I’ve hinted at just how this affects creative work, but let’s get down to it – why does self-organizing support creative work – and how can you support it?

It Avoids Overstructure: Starting a creative effort with lots of unnecessary structures in place will kill creative work which needs a level of freedom and feedback and experiment. Allowing teams to self-organize helps avoid this.

  • What you can do in your creative works is allow for self-organizing and be aware of when you’re over-attached to processes and procedures.

It Allows For Adaption: Creative work is hard to automate, even though many of us have tried (me included), and it needs room for adaption. Allowing for self-organizing teams allows for that adaptability upfront – people can find what works for them.

  • In your creative works, support adaption by helping people (even if it’s just you and your client) change and adapt what works, with your eye on the eventual goal. That focus on value will help keep you from being distracted.

It Allows For Communication: Creative works are communicative work (even if sometimes the goal is to confuse, such as in a challenging game). To support communicative work people have to communicate and thus self-organizing teams support that – but also force it. When there’s no checklist being ordered and people are encouraged to communicate, you get more actual talking.

  • For creative works, encourage communication among people – and communicate yourself. It helps to be supportive, finding what works for them, not forcing your goals of “how it should be done,” but helping people find what must be done.

It Creates Habits and Culture: Self-organizing teams build their own structures and methods – and habits. This means that there’s more than just some org chart – there’s good habits and in long-term efforts, a culture that evolves. People who develop their own structures,, methods, and so on will remember and embody what they’ve learned. In time this leads to even more productivity as this is in the bones.

  • In your creative efforts, support developing a culture by finding what works and noting things that went right. In times the best lessons burrow into peoples habits.

What About Solo Creatives?

But what about solo creatives? How does this apply?

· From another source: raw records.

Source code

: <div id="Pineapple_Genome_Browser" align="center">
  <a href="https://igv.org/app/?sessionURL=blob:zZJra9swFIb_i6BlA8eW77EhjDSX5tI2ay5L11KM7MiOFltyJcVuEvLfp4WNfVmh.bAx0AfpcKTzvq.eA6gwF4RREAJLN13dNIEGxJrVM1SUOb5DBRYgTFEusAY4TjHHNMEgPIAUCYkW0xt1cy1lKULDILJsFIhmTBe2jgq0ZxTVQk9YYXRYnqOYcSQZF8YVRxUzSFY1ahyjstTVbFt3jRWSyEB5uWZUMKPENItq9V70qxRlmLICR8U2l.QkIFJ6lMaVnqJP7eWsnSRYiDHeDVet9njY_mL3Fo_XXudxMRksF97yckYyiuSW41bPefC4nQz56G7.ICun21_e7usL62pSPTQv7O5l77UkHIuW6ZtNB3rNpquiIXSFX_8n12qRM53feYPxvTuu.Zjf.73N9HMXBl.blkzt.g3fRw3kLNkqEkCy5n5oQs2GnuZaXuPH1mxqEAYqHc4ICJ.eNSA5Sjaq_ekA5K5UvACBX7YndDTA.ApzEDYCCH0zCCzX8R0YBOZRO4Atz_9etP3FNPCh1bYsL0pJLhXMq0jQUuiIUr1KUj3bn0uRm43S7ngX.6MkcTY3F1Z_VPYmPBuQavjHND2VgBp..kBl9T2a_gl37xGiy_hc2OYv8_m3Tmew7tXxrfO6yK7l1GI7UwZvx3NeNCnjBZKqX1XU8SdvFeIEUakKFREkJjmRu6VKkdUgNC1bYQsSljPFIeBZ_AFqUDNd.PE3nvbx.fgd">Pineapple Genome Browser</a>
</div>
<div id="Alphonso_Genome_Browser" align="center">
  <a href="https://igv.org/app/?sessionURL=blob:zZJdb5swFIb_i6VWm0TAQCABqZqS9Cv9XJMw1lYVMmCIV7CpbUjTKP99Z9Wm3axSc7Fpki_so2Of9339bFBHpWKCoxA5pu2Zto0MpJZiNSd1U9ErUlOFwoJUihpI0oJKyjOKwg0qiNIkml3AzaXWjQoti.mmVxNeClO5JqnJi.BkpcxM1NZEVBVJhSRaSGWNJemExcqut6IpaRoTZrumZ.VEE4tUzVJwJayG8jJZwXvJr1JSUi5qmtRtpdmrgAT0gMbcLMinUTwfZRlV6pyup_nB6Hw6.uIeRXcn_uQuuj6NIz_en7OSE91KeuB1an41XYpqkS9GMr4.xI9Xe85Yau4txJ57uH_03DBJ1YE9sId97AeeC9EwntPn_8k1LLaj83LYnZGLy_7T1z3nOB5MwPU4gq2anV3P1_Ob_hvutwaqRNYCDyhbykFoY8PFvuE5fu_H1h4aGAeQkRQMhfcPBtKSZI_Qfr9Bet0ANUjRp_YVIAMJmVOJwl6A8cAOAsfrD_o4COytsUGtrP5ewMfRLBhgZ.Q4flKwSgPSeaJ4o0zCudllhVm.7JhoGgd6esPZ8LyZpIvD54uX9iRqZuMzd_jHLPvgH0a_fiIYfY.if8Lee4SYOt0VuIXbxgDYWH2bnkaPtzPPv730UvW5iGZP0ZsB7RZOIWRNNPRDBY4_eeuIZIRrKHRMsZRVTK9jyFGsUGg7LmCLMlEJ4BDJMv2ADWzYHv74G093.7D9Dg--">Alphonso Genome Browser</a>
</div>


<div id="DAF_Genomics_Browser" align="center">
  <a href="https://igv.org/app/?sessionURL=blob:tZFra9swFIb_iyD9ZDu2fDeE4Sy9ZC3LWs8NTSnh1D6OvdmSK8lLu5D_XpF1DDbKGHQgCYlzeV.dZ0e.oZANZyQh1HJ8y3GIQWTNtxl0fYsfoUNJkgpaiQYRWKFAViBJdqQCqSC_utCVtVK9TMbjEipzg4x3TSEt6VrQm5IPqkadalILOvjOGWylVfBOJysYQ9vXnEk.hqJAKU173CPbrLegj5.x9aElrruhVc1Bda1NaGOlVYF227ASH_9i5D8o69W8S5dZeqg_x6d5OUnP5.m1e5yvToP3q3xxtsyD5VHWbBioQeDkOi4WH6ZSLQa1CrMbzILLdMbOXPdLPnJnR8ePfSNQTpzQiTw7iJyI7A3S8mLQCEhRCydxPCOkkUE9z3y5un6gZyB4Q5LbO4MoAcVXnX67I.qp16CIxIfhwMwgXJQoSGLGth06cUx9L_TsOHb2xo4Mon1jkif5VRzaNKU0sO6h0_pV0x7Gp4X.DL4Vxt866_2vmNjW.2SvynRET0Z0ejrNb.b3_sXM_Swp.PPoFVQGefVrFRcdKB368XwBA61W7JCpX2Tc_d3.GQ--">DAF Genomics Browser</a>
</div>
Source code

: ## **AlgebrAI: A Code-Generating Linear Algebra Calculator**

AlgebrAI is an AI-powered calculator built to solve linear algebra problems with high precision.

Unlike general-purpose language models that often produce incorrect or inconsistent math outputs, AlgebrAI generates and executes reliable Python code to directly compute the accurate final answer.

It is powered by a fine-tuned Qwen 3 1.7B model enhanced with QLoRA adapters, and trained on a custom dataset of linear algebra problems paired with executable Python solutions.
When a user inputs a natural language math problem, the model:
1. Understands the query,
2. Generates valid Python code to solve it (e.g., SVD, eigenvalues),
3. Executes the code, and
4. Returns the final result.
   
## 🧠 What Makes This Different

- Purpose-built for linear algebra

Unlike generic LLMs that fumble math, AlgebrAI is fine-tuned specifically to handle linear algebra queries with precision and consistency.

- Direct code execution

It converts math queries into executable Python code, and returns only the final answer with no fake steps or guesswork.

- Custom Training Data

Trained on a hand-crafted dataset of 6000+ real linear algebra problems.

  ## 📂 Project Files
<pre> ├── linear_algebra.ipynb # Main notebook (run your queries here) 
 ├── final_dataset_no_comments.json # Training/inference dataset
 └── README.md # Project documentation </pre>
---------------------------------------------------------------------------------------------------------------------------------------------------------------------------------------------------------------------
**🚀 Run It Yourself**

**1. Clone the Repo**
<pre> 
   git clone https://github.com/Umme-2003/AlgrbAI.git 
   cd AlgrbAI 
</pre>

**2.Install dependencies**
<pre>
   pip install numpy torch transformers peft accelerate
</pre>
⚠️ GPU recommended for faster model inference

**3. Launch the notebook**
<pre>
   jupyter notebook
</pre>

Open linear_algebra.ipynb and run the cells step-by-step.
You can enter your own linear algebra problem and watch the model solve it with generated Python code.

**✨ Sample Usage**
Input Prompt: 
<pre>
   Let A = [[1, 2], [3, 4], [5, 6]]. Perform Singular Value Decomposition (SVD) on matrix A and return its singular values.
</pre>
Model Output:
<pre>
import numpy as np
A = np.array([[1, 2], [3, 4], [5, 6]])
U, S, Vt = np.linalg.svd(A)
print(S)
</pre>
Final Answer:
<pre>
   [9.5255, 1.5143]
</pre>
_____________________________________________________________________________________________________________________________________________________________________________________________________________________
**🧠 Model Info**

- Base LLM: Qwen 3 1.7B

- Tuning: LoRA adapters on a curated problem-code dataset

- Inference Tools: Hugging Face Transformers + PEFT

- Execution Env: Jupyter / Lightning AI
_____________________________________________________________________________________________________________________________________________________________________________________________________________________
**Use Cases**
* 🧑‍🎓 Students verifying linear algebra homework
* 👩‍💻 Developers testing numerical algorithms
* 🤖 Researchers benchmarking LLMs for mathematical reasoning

Recall that the “team” is everyone as far as I’m concerned – the client, people giving feedback, your roommate offering unsolicited advice. Even if you’re on there own there’s still “teams.”

What you want to do is:

  1. Find what “teams” there are – you and a client, you and an editor, etc.
  2. Encourage the teams to self-organize. Be open to feedback, listen, communicate, focus on goals.
  3. When possible, cross teams over. Share that client who wanted your art with a writer that you know. Share an editor with someone else. Build a larger culture among individuals to support each other.
  4. Even when it’s just you in the end, listen to yourself and your ideas. You’re a multitude – be your own team.
  5. Self-organize – don’t get too lost in other people’s ideas and advice, even mine.  Learn to rely on your own wisdom.

Always keep the need to adapt and adjust and self-organize.

In Closing

The eleventh agile principles notes that self-organizing makes for the best results. This works because people communicate, determine what works, and create what structures and tools are needed to get those results. You can encourage this with

  • Avoid overstructuring
  • Encourage adaption with feedback.
  • Encourage communication
  • Encourage development of a larger culture – the self-organizing lessons we keep with us.

Self-organizing teams can produce the best results – even if sometime the team is one person.